これ、塩振ってスダチを搾ったのですけど?」
「おいしい〜」
「そんなに美味いのか?
じゃ、俺にもくれよ」
「そういうと思って・・・ね」
酔っぱらい夫妻は、この店の常連らしい。
それを裏付けるように、板前はその夫妻の方しか見ず、
こちらの食べ方には気を遣おうともしない。
新しい板前だから・・・と、こちらも食べ方に変な注文を付けなかったのだが、
最初に白身魚を頼んでも、塩で食べるかどうかも尋ねずに出すので、
塩で食べる事自体を諦めていたのだ。
失敗した。
この店も、塩で食べるやり方を取り入れていたのか・・・・
そうなら、塩を最初から頼んでおけば良かった。
「帆立はありますか?」
「はい。」
「じゃ、一つ。」
出てきた帆立は、色の具合が少しくたびれている。
が、こんな時でも、素性が解る塩がいい。
醤油をつけて無理に食べると、何を食べているのかわからなくなる・・・
「すいませんが、塩をもらえますか?」
「え?
塩で食べられます?」
「えぇ」
「わさび塗っちゃいましたけど、いいですか?」
「いいですよ」
あのね、塩で食べる時は、わさびを使わないって言うの?
醤油とわさびでごまかさないと食べられないネタでも出したっていうの??
他の客に塩で出していて、醤油は殆ど一滴位しかつけないで食べている客が、
「塩をくれ」って言ってるんだよ?
もし、塩で出したらマズイ作り方なら、取り替えます・・と言ったらどうなんだ?
白身魚や貝・イカ・タコは、塩で食べる方が好きなんだよ、私は。
スダチをポンッと切って出す位の気を遣えよ!
「ハイ、どうぞ」
と出してくれたのは、結晶の大きい美味しそうな海塩。
一嘗めしたら、甘みもあってなかなか良いのだが・・・・
直径3センチ位の小皿にほんの少ししかくれない。
こっちは、冷酒を楽しんでいるのだから、
舌を生き返らせるためにも塩が欲しかったのだが・・・・
「先生、いらっしゃいました」
「お待ちしていました〜
ほら、今日はこんな大きいワサビ、ご用意しています」
「これこれ、これを食べなきゃ始まらんのよ」
「じゃ、最初っからいっちゃいます?」
「いやいや、まずは酒を飲ましてよ」
突然入って来た客は、これまたちぐはぐな化粧をした小娘を連れた親父だったが、
明らかにコイツも超のつく常連なんだろう。
店員の高らかに叫ぶ声も板前の声も、最高のもてなし・・とばかりにトーンが上がって響いた。

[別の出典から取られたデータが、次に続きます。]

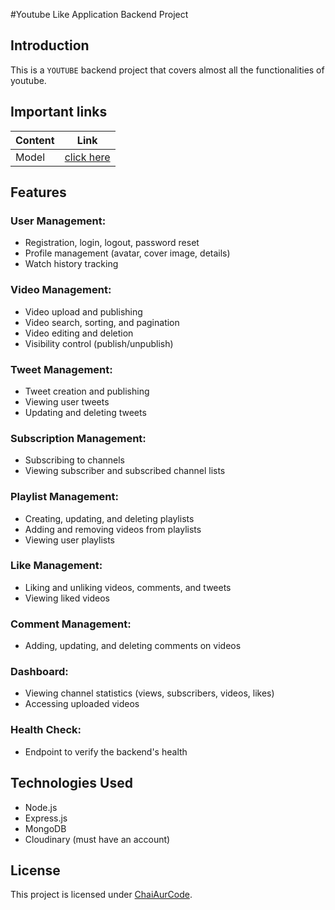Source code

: #Youtube Like Application Backend Project

## Introduction

This is a ``YOUTUBE`` backend project that covers almost all the functionalities of youtube.

## Important links
| Content            | Link                                                                        |
| -------------------| ----------------------------------------------------------------------------|
| Model              | [click here ](https://app.eraser.io/workspace/YtPqZ1VogxGy1jzIDkzj)         |



## Features

### User Management:

- Registration, login, logout, password reset
- Profile management (avatar, cover image, details)
- Watch history tracking

### Video Management:

- Video upload and publishing
- Video search, sorting, and pagination
- Video editing and deletion
- Visibility control (publish/unpublish)

### Tweet Management:

- Tweet creation and publishing
- Viewing user tweets
- Updating and deleting tweets

### Subscription Management:

- Subscribing to channels
- Viewing subscriber and subscribed channel lists

### Playlist Management:

- Creating, updating, and deleting playlists
- Adding and removing videos from playlists
- Viewing user playlists

### Like Management:

- Liking and unliking videos, comments, and tweets
- Viewing liked videos

### Comment Management:

- Adding, updating, and deleting comments on videos

### Dashboard:

- Viewing channel statistics (views, subscribers, videos, likes)
- Accessing uploaded videos

### Health Check:

- Endpoint to verify the backend's health

## Technologies Used

- Node.js 
- Express.js
- MongoDB
- Cloudinary (must have an account)





## License

This project is licensed under [ChaiAurCode](https://www.youtube.com/@chaiaurcode).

板前は、長さ15センチはありそうな天然ワサビをカウンターの上に置き、
たぶんその客が好きな食べ方の為だけに用意してありました・・・と媚びを売っている。
そう言えば昔、山田屋にあまり寿司が得意でない客を連れていった時、
板長がワサビを拍子木に切ってカッパ巻きのようにして出してくれたっけ・・・
あの巻物食べたいよなぁ・・・
でも、常連様のための食材だったら、こんな一見扱いの私が頼んでも断られるんだろうなぁ・・・
と、どうでも良い事を考えつつケースを眺め回すと、端の方にボイルした形の良い車エビが見えた。
「すいません、あちらの海老は車・・・ですか?」
「え・・・えぇ」
「一つください」
「はい」
常連様との会話を邪魔されて、少し顔を堅くした板前は脇板と何やら相談しながら
一本の海老を選んで握ってくれた。
一応、ちゃんとしたのを選んだな・・・
お、頭付き・・か。
自信があるってわけか。
生は・・・、この店じゃ、無いかもな。
車海老はボイルした時、ちゃんと甘みが出る物が素晴らしい。
そしてその甘みは、ボイルの仕方と素材の選び方で凄く差が出るものらしい。
甘さ・・・は有るけど、やっぱり水っぽいか・・・
ま、こんな物だろうなぁ・・この店は。
「先生、いいのありますよ」
「そうか。 何?」
「とにかく食べてみてくださいよ。
にしんなんですけど、塩とスダチで食べると絶品ですよ。」
あ・・・それか。
さっきの常連にも黙って出して、塩で食べさせたやつ。
こっちが頼んだ時は、塩で食べる事なんてちっとも勧めなかったな。
寿司の食べ方には、私にもそれなりのスタイルがある。
・出された物をすぐ食べる。
・全てを醤油で食べるのではなく、ネタによってつける物を変える。
・わからないネタは知ったかぶりをしないで、板前に聞く。
・醤油は、極少量を皿にとって、付けてもネタの一部分のみ
・手間のかかるネタ(炙り物とか)は、板前の忙しく無い時に頼む
・自分が超の付く常連でない場合は、明らかに数が少ないネタは食べていいか相談する
そんなスタイルで食べていると、気が付く板前は向こうもそれなりのネタを選んでくれるのだ。
そして今日もそうやって食べていたのだが、
ここの板前には、ただのどうでも良い客の一人にしか映らなかったらしい。
塩で食べた方が美味しい物や、珍しいネタの紹介は、
とうとう一回も無かったのだから・・・。
「どうですか?
ね、美味いでしょ?」
「塩だとすっきりして美味しいね」
「スダチが効いてるんですよ」
山田屋の板長だと、こういう時に他の客の顔をよく見ている。
美味しそうだな・・という顔を見つければ、その客にも勧めて
その味わいを強引に共有させてしまうのだが・・・
「それと、車の生があるんで食べませんか?」
「お〜」
何だよ、生があるのかよ。
きいてみりゃよかったな・・・
その声と同時に脇板が形の良い車海老を持って入ってきた。
ま、あまり金を落としそうに見えないだろう一見の客に、
この店では数少ない常連向け食材を提供する気はないのだろう。
そんな扱いはどこでも良く受けるから大して腹は立たないが、
それにしても素っ気ないなぁ・・・と思いつつ、この店の海老の扱いを見学する事にした。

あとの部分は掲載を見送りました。